Final web map: Demo Repository with code: Repo

For this example, I will use Helsinki as a study case and find all the closest bus stops to the restaurants in the city. The restaurants are fetched during the process from the Python library OSMnx developed by Geoff Boeing and the bus stops from the GTFS dataset for Helsinki Region (latest dataset) that contains vast information about public transportation. Let’s start

Datasets

A brief description of the license of the datasets used in this article and the material used.
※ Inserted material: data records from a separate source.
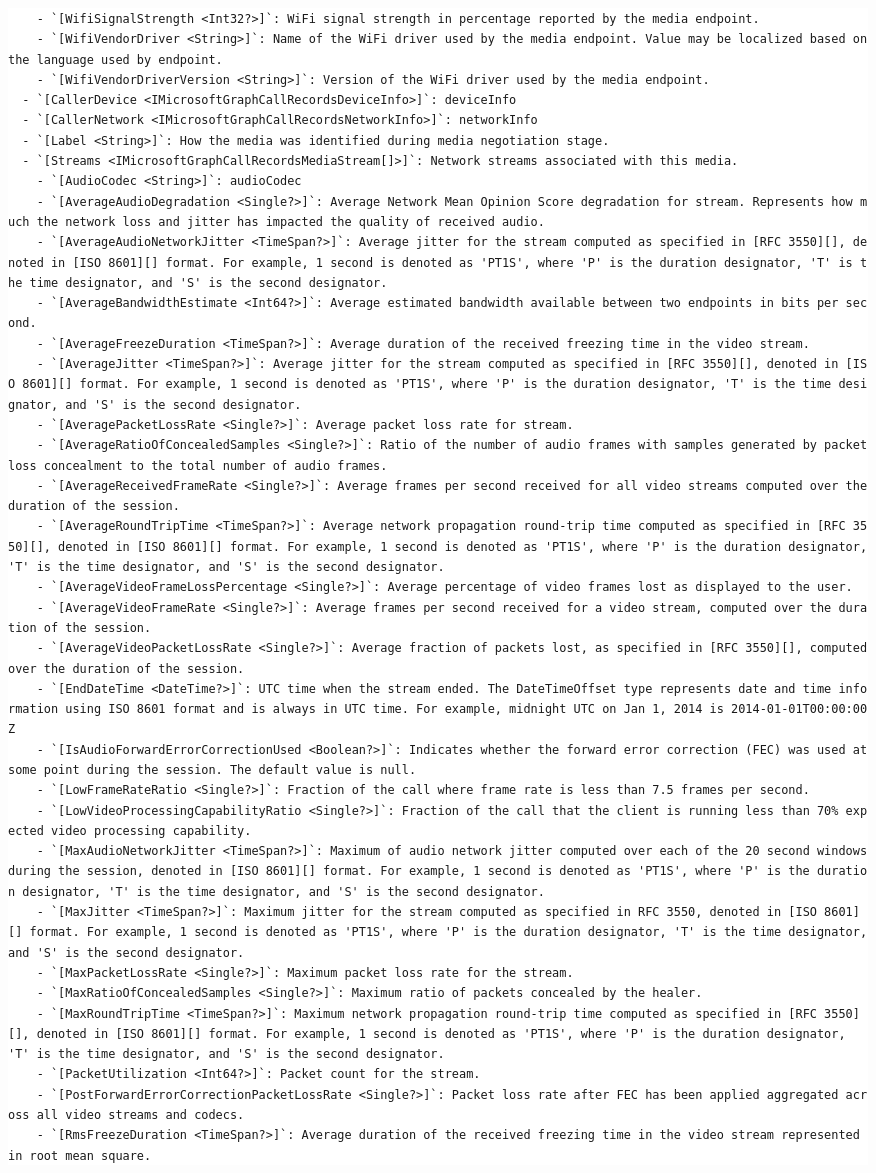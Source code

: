         - `[WifiSignalStrength <Int32?>]`: WiFi signal strength in percentage reported by the media endpoint.
        - `[WifiVendorDriver <String>]`: Name of the WiFi driver used by the media endpoint. Value may be localized based on the language used by endpoint.
        - `[WifiVendorDriverVersion <String>]`: Version of the WiFi driver used by the media endpoint.
      - `[CallerDevice <IMicrosoftGraphCallRecordsDeviceInfo>]`: deviceInfo
      - `[CallerNetwork <IMicrosoftGraphCallRecordsNetworkInfo>]`: networkInfo
      - `[Label <String>]`: How the media was identified during media negotiation stage.
      - `[Streams <IMicrosoftGraphCallRecordsMediaStream[]>]`: Network streams associated with this media.
        - `[AudioCodec <String>]`: audioCodec
        - `[AverageAudioDegradation <Single?>]`: Average Network Mean Opinion Score degradation for stream. Represents how much the network loss and jitter has impacted the quality of received audio.
        - `[AverageAudioNetworkJitter <TimeSpan?>]`: Average jitter for the stream computed as specified in [RFC 3550][], denoted in [ISO 8601][] format. For example, 1 second is denoted as 'PT1S', where 'P' is the duration designator, 'T' is the time designator, and 'S' is the second designator.
        - `[AverageBandwidthEstimate <Int64?>]`: Average estimated bandwidth available between two endpoints in bits per second.
        - `[AverageFreezeDuration <TimeSpan?>]`: Average duration of the received freezing time in the video stream.
        - `[AverageJitter <TimeSpan?>]`: Average jitter for the stream computed as specified in [RFC 3550][], denoted in [ISO 8601][] format. For example, 1 second is denoted as 'PT1S', where 'P' is the duration designator, 'T' is the time designator, and 'S' is the second designator.
        - `[AveragePacketLossRate <Single?>]`: Average packet loss rate for stream.
        - `[AverageRatioOfConcealedSamples <Single?>]`: Ratio of the number of audio frames with samples generated by packet loss concealment to the total number of audio frames.
        - `[AverageReceivedFrameRate <Single?>]`: Average frames per second received for all video streams computed over the duration of the session.
        - `[AverageRoundTripTime <TimeSpan?>]`: Average network propagation round-trip time computed as specified in [RFC 3550][], denoted in [ISO 8601][] format. For example, 1 second is denoted as 'PT1S', where 'P' is the duration designator, 'T' is the time designator, and 'S' is the second designator.
        - `[AverageVideoFrameLossPercentage <Single?>]`: Average percentage of video frames lost as displayed to the user.
        - `[AverageVideoFrameRate <Single?>]`: Average frames per second received for a video stream, computed over the duration of the session.
        - `[AverageVideoPacketLossRate <Single?>]`: Average fraction of packets lost, as specified in [RFC 3550][], computed over the duration of the session.
        - `[EndDateTime <DateTime?>]`: UTC time when the stream ended. The DateTimeOffset type represents date and time information using ISO 8601 format and is always in UTC time. For example, midnight UTC on Jan 1, 2014 is 2014-01-01T00:00:00Z
        - `[IsAudioForwardErrorCorrectionUsed <Boolean?>]`: Indicates whether the forward error correction (FEC) was used at some point during the session. The default value is null.
        - `[LowFrameRateRatio <Single?>]`: Fraction of the call where frame rate is less than 7.5 frames per second.
        - `[LowVideoProcessingCapabilityRatio <Single?>]`: Fraction of the call that the client is running less than 70% expected video processing capability.
        - `[MaxAudioNetworkJitter <TimeSpan?>]`: Maximum of audio network jitter computed over each of the 20 second windows during the session, denoted in [ISO 8601][] format. For example, 1 second is denoted as 'PT1S', where 'P' is the duration designator, 'T' is the time designator, and 'S' is the second designator.
        - `[MaxJitter <TimeSpan?>]`: Maximum jitter for the stream computed as specified in RFC 3550, denoted in [ISO 8601][] format. For example, 1 second is denoted as 'PT1S', where 'P' is the duration designator, 'T' is the time designator, and 'S' is the second designator.
        - `[MaxPacketLossRate <Single?>]`: Maximum packet loss rate for the stream.
        - `[MaxRatioOfConcealedSamples <Single?>]`: Maximum ratio of packets concealed by the healer.
        - `[MaxRoundTripTime <TimeSpan?>]`: Maximum network propagation round-trip time computed as specified in [RFC 3550][], denoted in [ISO 8601][] format. For example, 1 second is denoted as 'PT1S', where 'P' is the duration designator, 'T' is the time designator, and 'S' is the second designator.
        - `[PacketUtilization <Int64?>]`: Packet count for the stream.
        - `[PostForwardErrorCorrectionPacketLossRate <Single?>]`: Packet loss rate after FEC has been applied aggregated across all video streams and codecs.
        - `[RmsFreezeDuration <TimeSpan?>]`: Average duration of the received freezing time in the video stream represented in root mean square.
  • GTFS dataset for Helsinki Region. Licensed under Creative Commons CC0. This dataset is collected through OpenMobilitydata, a free service for transit data, app developers, web developers, and transit agencies.
  • Open Street Map data. Licensed under Open Data Commons Open Database License (ODbl) or attribution license. Users are free to copy, distribute, transmit and adapt the data as long as it is attributed to the author like © OpenStreetMap contributors.
  • Automating GIS instructional material. Licensed under Creative Commons Attribution-ShareAlike 4.0 International license. Users are free to share and adapt under attribution. The course is shared openly and after using the material it is recommended to share the material openly as well.

Coding practice

Starting from the most important. Import the needed libraries.

import geopandas as gpd
import pandas as pd
import osmnx as ox
import matplotlib.pyplot as plt
from shapely.geometry import Point, LineString

Let’s fetch the area of interest with OSMnx. Helsinki

# Specify the name that is used to seach for the data
place_name = "Helsinki, Finland"
# Fetch OSM street network from the location
graph = ox.graph_from_place(place_name)
# Plot the streets
fig, ax = ox.plot_graph(graph)
# Get place boundary related to the place name as a geodataframe
area = ox.geocode_to_gdf(place_name)
Image by the author. A plot of the Graph object
Image by the author. A plot of the Graph object

Now, let’s fetch and arrange the restaurants from OSMnx

# List key-value pairs for tags such as restaurants
tags = {'amenity': 'restaurant'}
# Retrieve restaurants
restaurants = ox.geometries_from_place(place_name, tags)
# getting centroids from restaurants to avoid polygon geometric objects
restaurants['geometry'] = [geom.centroid for geom in restaurants['geometry']]
# reset index
restaurants = restaurants.reset_index(drop=True)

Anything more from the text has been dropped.